Collection Charges

Borrowers who have defaulted on federal student loans are required to pay “reasonable collection costs” in addition to repaying late fees, the principal balance and accrued but unpaid interest. Reasonable collection costs include attorney’s fees, collection agency charges and court costs, among other costs.

In practice, collection charges are based on an average cost of collecting defaulted student loans and not the actual costs incurred for each defaulted borrower. (Before March 1995, collection charges for defaulted Federal Stafford and PLUS Loans were based on actual costs, without any limits.) This is usually expressed as a flat rate.

There are two ways of expressing the collection charges as a flat rate.

  • A percentage of the outstanding principal and interest balance of the loan. This is the amount that would be added to the loan balance to yield the payoff amount for the debt.
  • A percentage deducted from each payment on the loan.

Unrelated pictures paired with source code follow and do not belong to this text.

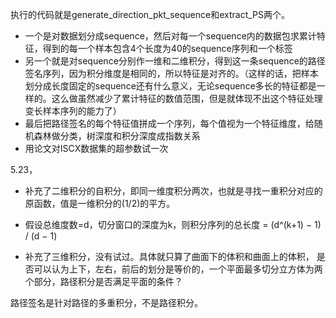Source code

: 执行的代码就是generate_direction_pkt_sequence和extract_PS两个。
 - 一个是对数据划分成sequence，然后对每一个sequence内的数据包求累计特征，得到的每一个样本包含4个长度为40的sequence序列和一个标签
 - 另一个就是对sequence分别作一维和二维积分，得到这一条sequence的路径签名序列，因为积分维度是相同的，所以特征是对齐的。（这样的话，把样本划分成长度固定的sequence还有什么意义，无论sequence多长的特征都是一样的。这么做虽然减少了累计特征的数值范围，但是就体现不出这个特征处理变长样本序列的能力了）
  - 最后把路径签名的每个特征值拼成一个序列，每个值视为一个特征维度，给随机森林做分类，树深度和积分深度成指数关系
  - 用论文对ISCX数据集的超参数试一次

5.23，
- 补充了二维积分的自积分，即同一维度积分两次，也就是寻找一重积分对应的原函数，值是一维积分的(1/2)的平方。

- 假设总维度数=d，切分窗口的深度为k，则积分序列的总长度 = (d^(k+1) − 1) / (d − 1)

- 补充了三维积分，没有试过。具体就只算了曲面下的体积和曲面上的体积，
是否可以认为上下，左右，前后的划分是等价的，一个平面最多切分立方体为两个部分，路径积分是否满足平面的条件？

路径签名是针对路径的多重积分，不是路径积分。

For example, under current rules the collection charges for defaulted Direct Subsidized and Unsubsidized Loans and PLUS Loans may be up to 25% of the outstanding principal and interest balance of the loans or up to 20% of each payment on the loans. (More precisely, the current rates are 24.34% and 19.58%, respectively.) Collection charges are deducted from all voluntary and most involuntary payments on a defaulted federal education loan.

The two figures are mathematically related. Let C be the collection charges (25%) expressed as a percentage of the outstanding principal and interest balance, B, and let D be the collection charges (20%) deducted from each payment. Then, the payoff amount, P, is the outstanding principal and interest balance plus the collection charges, or B + C x B. The product of D and the payoff amount should be the same as the collection charges (C x B). This yields the equation C x B = D x P = D x (1 + C) x B. Simplifying yields C = D + DC, from which D = C / (1 + C) or C = D / (1 – D). For example, if C is 25%, then D = 25% / (100% + 25%) = 20%.

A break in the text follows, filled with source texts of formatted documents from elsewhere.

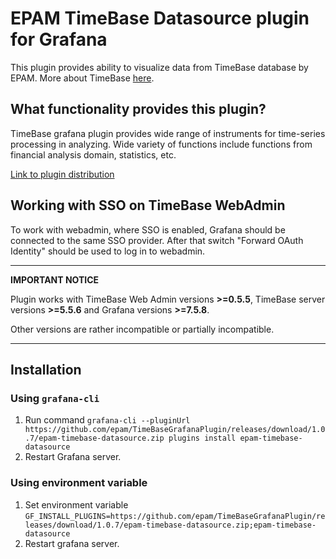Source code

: # EPAM TimeBase Datasource plugin for Grafana

This plugin provides ability to visualize data from TimeBase database by EPAM. More about TimeBase [here](https://kb.timebase.info/).

## What functionality provides this plugin?
TimeBase grafana plugin provides wide range of instruments for time-series processing in analyzing. Wide variety of functions
include functions from financial analysis domain, statistics, etc.

[Link to plugin distribution](https://github.com/epam/TimeBaseGrafanaPlugin/releases/download/1.0.7/epam-timebase-datasource.zip)

## Working with SSO on TimeBase WebAdmin

To work with webadmin, where SSO is enabled, Grafana should be connected to the same SSO
provider. After that switch "Forward OAuth Identity" should be used to log in to webadmin.

---
**IMPORTANT NOTICE**

Plugin works with TimeBase Web Admin versions __>=0.5.5__, TimeBase server versions __>=5.5.6__ and Grafana versions __>=7.5.8__.

Other versions are rather incompatible or partially incompatible.

---

## Installation

### Using `grafana-cli`

1. Run command `grafana-cli --pluginUrl https://github.com/epam/TimeBaseGrafanaPlugin/releases/download/1.0.7/epam-timebase-datasource.zip plugins install epam-timebase-datasource`
1. Restart Grafana server.

### Using environment variable

1. Set environment variable `GF_INSTALL_PLUGINS=https://github.com/epam/TimeBaseGrafanaPlugin/releases/download/1.0.7/epam-timebase-datasource.zip;epam-timebase-datasource`
2. Restart grafana server.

Defaulting on a federal student loan significant increases the cost the debt because of both the collection charges and extra interest paid over the life of the loan. Consider a borrower who has defaulted on $30,000 in Direct Unsubsidized Loans. Wage garnishment of 15 percent of $24,000 in annual income yields student loan payments of $300 per month. There are three main options for repaying the defaulted loans:

  • Deduct Collection Charges from Each Payment. Collection charges of $60 (20%) are deducted from each monthly payment before the remainder is applied to the interest and principal balance. So instead of taking 12.3 years to pay off the loan at $300 per month, it will take 18.3 years because the collection charges slow the repayment trajectory. The slower repayment trajectory also increases the total interest paid from $14,397 to $22,333. Thus, the borrower has $7,936 in extra interest and $13,176 in collection charges, for a total of $21,112 in extra costs because of the default.
  • Payoff. The borrower could choose to pay off the loans in full, which would yield a payoff amount of $37,500, including $7,500 (25%) in collection charges.
  • Rehabilitation. The borrower could rehabilitate the defaulted loans by consolidating them. This will yield a consolidation loan balance of $35,550 (including up to 18.5% in collection charges). The consolidation loan will be repaid in 16.5 years at $300 per month. The total interest paid will be $23,552 instead of $14,397, a $9,155 increase. Thus the combination of collection charges and interest from adding 18.5% in collection charges yields a total of $14,705 in extra costs due to the default.

Clearly, the cheapest option is to not to default in the first place, followed by making a lump sum payment to pay off the debt in full, followed by rehabilitation, followed by having collection charges deducted from every monthly payment.

As noted in the previous example, borrowers who rehabilitate their defaulted Direct Subsidized and Unsubsidized Loans and PLUS Loans through consolidation will have collection charges of up to 18.5% of the unpaid principal and accrued interest added to the loan balance at the time the rehabilitated loans are sold.

Defaulted Perkins Loans have a higher collection charge rate because the average loan balance is lower, so the collection costs represent a greater percentage of the outstanding principal and interest loan balance. The collection charges are 30% for first collection attempts and 40% for subsequent collection attempts. If a defaulted Perkins Loan is rehabilitated, collection charges of 24% are added to the loan balance.

Defaulted borrowers who seek a lump sum settlement may be able to get the collection charges waived as part of the settlement.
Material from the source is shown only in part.